1     Kruse (1997): »Heine-Zeit« (im letzen Blogbeitrag vorgestellt)
2     Briegleb (1997): »Heinrich Heine, jüdischer Schriftsteller in der Moderne«
3     Brenner-Wilczek (2015): »Ja, die Weiber sind gefährlich! Heinrich Heine und die Frauen«
4     Arendt (1958): »Rahel Varnhagen. The Life of a Jewess«

9. Dezember 2025

»Heine-Zeit« von Joseph Anton Kruse


Ein feierlicher Moment! Ich war
Wie angeweht vom Hauche
Der Vorzeit, als ich Schwur den Eid
Nach altem Erzväterbrauche.
(Wintermärchen, Caput XXV)

Theater ist immer Zeitreise. Wenn aber ein Text zur Aufführung kommt, dann reisen wir in die Zeit des Stückes. Heinrich Heine als jüdischer Theaterautor1 wiederum entführt uns in die verschiedensten Zeiten, etwa in die Ära Napoleons, als mit dem Code Napoléon Judenemanzipation und überhaupt eigenständig bürgerliches Recht in Heines Geburtsstadt Düsseldorf kamen. Auch die mythische Vorzeit erscheint schlagschattenartig in Gestalt hebräischer und griechischer Erzählungen.
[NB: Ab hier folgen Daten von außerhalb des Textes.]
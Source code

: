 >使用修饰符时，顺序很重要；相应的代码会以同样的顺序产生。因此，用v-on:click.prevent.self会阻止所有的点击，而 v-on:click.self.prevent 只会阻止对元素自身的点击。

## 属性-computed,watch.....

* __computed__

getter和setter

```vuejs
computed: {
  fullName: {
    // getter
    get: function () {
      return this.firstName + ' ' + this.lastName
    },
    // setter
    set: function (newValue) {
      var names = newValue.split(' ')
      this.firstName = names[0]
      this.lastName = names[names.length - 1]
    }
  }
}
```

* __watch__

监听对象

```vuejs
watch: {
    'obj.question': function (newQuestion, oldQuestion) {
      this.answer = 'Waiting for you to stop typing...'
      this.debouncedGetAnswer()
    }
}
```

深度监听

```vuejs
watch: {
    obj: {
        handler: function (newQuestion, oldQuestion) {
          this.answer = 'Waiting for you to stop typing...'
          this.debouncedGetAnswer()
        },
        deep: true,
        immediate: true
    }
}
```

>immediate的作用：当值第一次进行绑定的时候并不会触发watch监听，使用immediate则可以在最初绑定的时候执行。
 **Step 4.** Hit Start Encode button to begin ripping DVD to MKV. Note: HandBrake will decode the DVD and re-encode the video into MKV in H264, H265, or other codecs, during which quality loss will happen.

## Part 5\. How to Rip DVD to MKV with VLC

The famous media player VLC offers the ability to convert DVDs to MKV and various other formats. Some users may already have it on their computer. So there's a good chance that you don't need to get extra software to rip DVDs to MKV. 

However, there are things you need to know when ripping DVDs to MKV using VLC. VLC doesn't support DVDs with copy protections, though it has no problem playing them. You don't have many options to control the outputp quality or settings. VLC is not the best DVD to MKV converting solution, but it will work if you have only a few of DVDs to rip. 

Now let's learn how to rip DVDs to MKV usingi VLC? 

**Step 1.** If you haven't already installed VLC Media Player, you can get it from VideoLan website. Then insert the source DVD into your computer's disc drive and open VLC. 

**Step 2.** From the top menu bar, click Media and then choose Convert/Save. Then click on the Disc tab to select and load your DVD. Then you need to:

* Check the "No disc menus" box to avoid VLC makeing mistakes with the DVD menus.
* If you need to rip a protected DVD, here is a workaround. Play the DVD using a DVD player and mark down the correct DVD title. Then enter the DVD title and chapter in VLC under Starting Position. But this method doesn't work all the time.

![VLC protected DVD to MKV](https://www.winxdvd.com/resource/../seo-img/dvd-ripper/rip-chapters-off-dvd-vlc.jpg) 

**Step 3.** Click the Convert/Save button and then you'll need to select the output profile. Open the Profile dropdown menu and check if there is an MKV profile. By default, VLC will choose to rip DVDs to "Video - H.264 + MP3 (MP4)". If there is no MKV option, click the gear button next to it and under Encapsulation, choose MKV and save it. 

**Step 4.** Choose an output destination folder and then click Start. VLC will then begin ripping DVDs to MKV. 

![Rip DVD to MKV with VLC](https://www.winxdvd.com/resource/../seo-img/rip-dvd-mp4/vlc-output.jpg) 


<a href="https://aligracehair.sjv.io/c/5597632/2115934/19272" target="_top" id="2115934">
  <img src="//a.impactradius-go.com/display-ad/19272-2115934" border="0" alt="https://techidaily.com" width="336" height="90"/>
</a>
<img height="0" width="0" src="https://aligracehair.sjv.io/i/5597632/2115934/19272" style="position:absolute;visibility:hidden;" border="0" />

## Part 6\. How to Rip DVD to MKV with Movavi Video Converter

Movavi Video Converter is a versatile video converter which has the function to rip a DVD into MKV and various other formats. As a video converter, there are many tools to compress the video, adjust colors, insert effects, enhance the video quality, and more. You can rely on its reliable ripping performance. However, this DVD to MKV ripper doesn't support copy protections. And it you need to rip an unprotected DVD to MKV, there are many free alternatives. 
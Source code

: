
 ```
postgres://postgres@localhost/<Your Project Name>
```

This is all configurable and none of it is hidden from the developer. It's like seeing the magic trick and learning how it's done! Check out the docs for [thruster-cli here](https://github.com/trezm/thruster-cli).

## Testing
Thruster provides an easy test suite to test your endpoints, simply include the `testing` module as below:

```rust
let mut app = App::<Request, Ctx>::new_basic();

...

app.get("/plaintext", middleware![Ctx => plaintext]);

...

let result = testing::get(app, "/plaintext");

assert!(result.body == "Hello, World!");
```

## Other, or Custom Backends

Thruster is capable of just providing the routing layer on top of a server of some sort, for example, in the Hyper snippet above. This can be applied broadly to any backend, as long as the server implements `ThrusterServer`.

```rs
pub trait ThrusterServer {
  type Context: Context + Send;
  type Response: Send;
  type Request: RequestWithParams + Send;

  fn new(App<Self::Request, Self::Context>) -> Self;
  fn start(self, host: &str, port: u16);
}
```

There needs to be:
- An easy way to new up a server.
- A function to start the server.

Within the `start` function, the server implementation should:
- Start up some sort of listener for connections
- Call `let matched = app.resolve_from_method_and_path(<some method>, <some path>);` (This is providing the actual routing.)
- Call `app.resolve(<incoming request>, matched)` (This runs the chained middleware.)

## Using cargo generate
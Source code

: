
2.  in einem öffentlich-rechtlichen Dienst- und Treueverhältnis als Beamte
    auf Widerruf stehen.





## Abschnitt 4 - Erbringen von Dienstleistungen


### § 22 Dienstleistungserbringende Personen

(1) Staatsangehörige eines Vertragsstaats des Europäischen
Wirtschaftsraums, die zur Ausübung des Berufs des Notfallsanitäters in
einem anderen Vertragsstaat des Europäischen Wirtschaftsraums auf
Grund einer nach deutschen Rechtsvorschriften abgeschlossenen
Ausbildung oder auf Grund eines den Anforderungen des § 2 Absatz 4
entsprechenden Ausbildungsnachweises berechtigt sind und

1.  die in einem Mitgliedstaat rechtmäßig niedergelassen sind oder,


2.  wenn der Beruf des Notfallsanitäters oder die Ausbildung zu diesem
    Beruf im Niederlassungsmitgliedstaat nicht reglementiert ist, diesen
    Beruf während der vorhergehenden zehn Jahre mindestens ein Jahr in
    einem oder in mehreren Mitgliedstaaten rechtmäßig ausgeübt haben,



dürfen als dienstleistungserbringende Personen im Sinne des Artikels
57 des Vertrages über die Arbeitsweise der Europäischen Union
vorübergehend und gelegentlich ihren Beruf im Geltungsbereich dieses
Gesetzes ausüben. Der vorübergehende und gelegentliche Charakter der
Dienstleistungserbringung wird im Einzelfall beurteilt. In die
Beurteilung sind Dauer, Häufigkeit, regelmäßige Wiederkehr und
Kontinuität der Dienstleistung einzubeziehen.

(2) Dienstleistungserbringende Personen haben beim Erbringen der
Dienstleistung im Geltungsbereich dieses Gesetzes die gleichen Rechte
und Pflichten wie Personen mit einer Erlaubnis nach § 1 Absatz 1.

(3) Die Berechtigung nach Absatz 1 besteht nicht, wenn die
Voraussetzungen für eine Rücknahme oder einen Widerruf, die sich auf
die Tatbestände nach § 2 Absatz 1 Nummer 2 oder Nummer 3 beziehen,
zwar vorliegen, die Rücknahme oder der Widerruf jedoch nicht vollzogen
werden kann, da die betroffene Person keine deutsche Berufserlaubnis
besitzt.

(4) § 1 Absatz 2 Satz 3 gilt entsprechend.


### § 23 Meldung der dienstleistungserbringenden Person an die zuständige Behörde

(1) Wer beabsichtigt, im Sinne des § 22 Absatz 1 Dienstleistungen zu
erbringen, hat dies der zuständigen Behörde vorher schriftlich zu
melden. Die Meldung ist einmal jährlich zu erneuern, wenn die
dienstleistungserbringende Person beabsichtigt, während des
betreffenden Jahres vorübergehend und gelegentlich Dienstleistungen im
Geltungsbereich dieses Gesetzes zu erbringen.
Das Hier und Jetzt des Jahres 1844, diese anderen Gegenwarten, alle Zeiten fallen in eins: wie im Text so auf der Bühne. Zur Vorbereitung der Aufführungen im Januar lese ich »Heine-Zeit« von Joseph Anton Kruse2. Es ist ein phantastischer Zugang, der jedem an der Heine-Forschung interessierten Menschen empfohlen werden kann. Diverse Blickrichtungen werden eingenommen, von der jüdischen Familiengeschichte Heines, über die Stellung als europäischer Autor bis hin zu seiner Wirkung auf Büchner, Brecht und andere. Ziemlich großzügige Einblicke in ein jedes Kapitel gewährt die Vorschau bei Springer Nature.

1     Warum ich Heine, der nur zwei Dramen und ein Ballett (»Der Doktor Faust« !) verfasst hat, als einen Theaterautor wahrnehme, beschreibe ich im nächsten Blog-Artikel am 16. Dezember.